Required work
Print only the lines below, from the very first to the one containing "文字列が切り捨てられた場合、戻り値は **Strate** になり、変換は成功したと見なされます。", exactly as they stand. Do not print pictures.

Information supplied
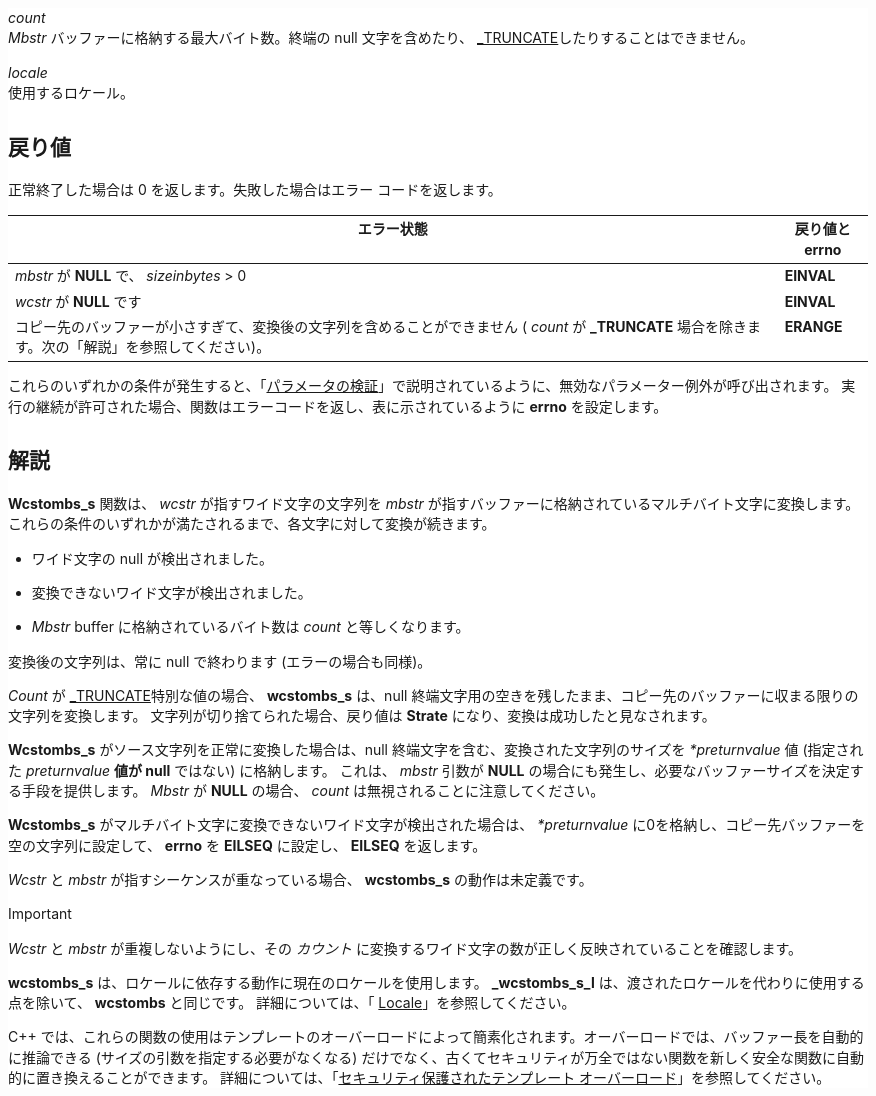 *count*<br/>
*Mbstr* バッファーに格納する最大バイト数。終端の null 文字を含めたり、 [_TRUNCATE](../../c-runtime-library/truncate.md)したりすることはできません。

*locale*<br/>
使用するロケール。

## <a name="return-value"></a>戻り値

正常終了した場合は 0 を返します。失敗した場合はエラー コードを返します。

|エラー状態|戻り値と **errno**|
|---------------------|------------------------------|
|*mbstr* が **NULL** で、 *sizeinbytes* > 0|**EINVAL**|
|*wcstr* が **NULL** です|**EINVAL**|
|コピー先のバッファーが小さすぎて、変換後の文字列を含めることができません ( *count* が **_TRUNCATE** 場合を除きます。次の「解説」を参照してください)。|**ERANGE**|

これらのいずれかの条件が発生すると、「[パラメータの検証](../../c-runtime-library/parameter-validation.md)」で説明されているように、無効なパラメーター例外が呼び出されます。 実行の継続が許可された場合、関数はエラーコードを返し、表に示されているように **errno** を設定します。

## <a name="remarks"></a>解説

**Wcstombs_s** 関数は、 *wcstr* が指すワイド文字の文字列を *mbstr* が指すバッファーに格納されているマルチバイト文字に変換します。 これらの条件のいずれかが満たされるまで、各文字に対して変換が続きます。

- ワイド文字の null が検出されました。

- 変換できないワイド文字が検出されました。

- *Mbstr* buffer に格納されているバイト数は *count* と等しくなります。

変換後の文字列は、常に null で終わります (エラーの場合も同様)。

*Count* が [_TRUNCATE](../../c-runtime-library/truncate.md)特別な値の場合、 **wcstombs_s** は、null 終端文字用の空きを残したまま、コピー先のバッファーに収まる限りの文字列を変換します。 文字列が切り捨てられた場合、戻り値は **Strate** になり、変換は成功したと見なされます。

**Wcstombs_s** がソース文字列を正常に変換した場合は、null 終端文字を含む、変換された文字列のサイズを *&#42;preturnvalue* 値 (指定された *preturnvalue* **値が null** ではない) に格納します。 これは、 *mbstr* 引数が **NULL** の場合にも発生し、必要なバッファーサイズを決定する手段を提供します。 *Mbstr* が **NULL** の場合、 *count* は無視されることに注意してください。

**Wcstombs_s** がマルチバイト文字に変換できないワイド文字が検出された場合は、 *&#42;preturnvalue* に0を格納し、コピー先バッファーを空の文字列に設定して、 **errno** を **EILSEQ** に設定し、 **EILSEQ** を返します。

*Wcstr* と *mbstr* が指すシーケンスが重なっている場合、 **wcstombs_s** の動作は未定義です。

> [!IMPORTANT]
> *Wcstr* と *mbstr* が重複しないようにし、その *カウント* に変換するワイド文字の数が正しく反映されていることを確認します。

**wcstombs_s** は、ロケールに依存する動作に現在のロケールを使用します。 **_wcstombs_s_l** は、渡されたロケールを代わりに使用する点を除いて、 **wcstombs** と同じです。 詳細については、「 [Locale](../../c-runtime-library/locale.md)」を参照してください。

C++ では、これらの関数の使用はテンプレートのオーバーロードによって簡素化されます。オーバーロードでは、バッファー長を自動的に推論できる (サイズの引数を指定する必要がなくなる) だけでなく、古くてセキュリティが万全ではない関数を新しく安全な関数に自動的に置き換えることができます。 詳細については、「[セキュリティ保護されたテンプレート オーバーロード](../../c-runtime-library/secure-template-overloads.md)」を参照してください。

Task response
 *count*<br/>
*Mbstr* バッファーに格納する最大バイト数。終端の null 文字を含めたり、 [_TRUNCATE](../../c-runtime-library/truncate.md)したりすることはできません。

*locale*<br/>
使用するロケール。

## <a name="return-value"></a>戻り値

正常終了した場合は 0 を返します。失敗した場合はエラー コードを返します。

|エラー状態|戻り値と **errno**|
|---------------------|------------------------------|
|*mbstr* が **NULL** で、 *sizeinbytes* > 0|**EINVAL**|
|*wcstr* が **NULL** です|**EINVAL**|
|コピー先のバッファーが小さすぎて、変換後の文字列を含めることができません ( *count* が **_TRUNCATE** 場合を除きます。次の「解説」を参照してください)。|**ERANGE**|

これらのいずれかの条件が発生すると、「[パラメータの検証](../../c-runtime-library/parameter-validation.md)」で説明されているように、無効なパラメーター例外が呼び出されます。 実行の継続が許可された場合、関数はエラーコードを返し、表に示されているように **errno** を設定します。

## <a name="remarks"></a>解説

**Wcstombs_s** 関数は、 *wcstr* が指すワイド文字の文字列を *mbstr* が指すバッファーに格納されているマルチバイト文字に変換します。 これらの条件のいずれかが満たされるまで、各文字に対して変換が続きます。

- ワイド文字の null が検出されました。

- 変換できないワイド文字が検出されました。

- *Mbstr* buffer に格納されているバイト数は *count* と等しくなります。

変換後の文字列は、常に null で終わります (エラーの場合も同様)。

*Count* が [_TRUNCATE](../../c-runtime-library/truncate.md)特別な値の場合、 **wcstombs_s** は、null 終端文字用の空きを残したまま、コピー先のバッファーに収まる限りの文字列を変換します。 文字列が切り捨てられた場合、戻り値は **Strate** になり、変換は成功したと見なされます。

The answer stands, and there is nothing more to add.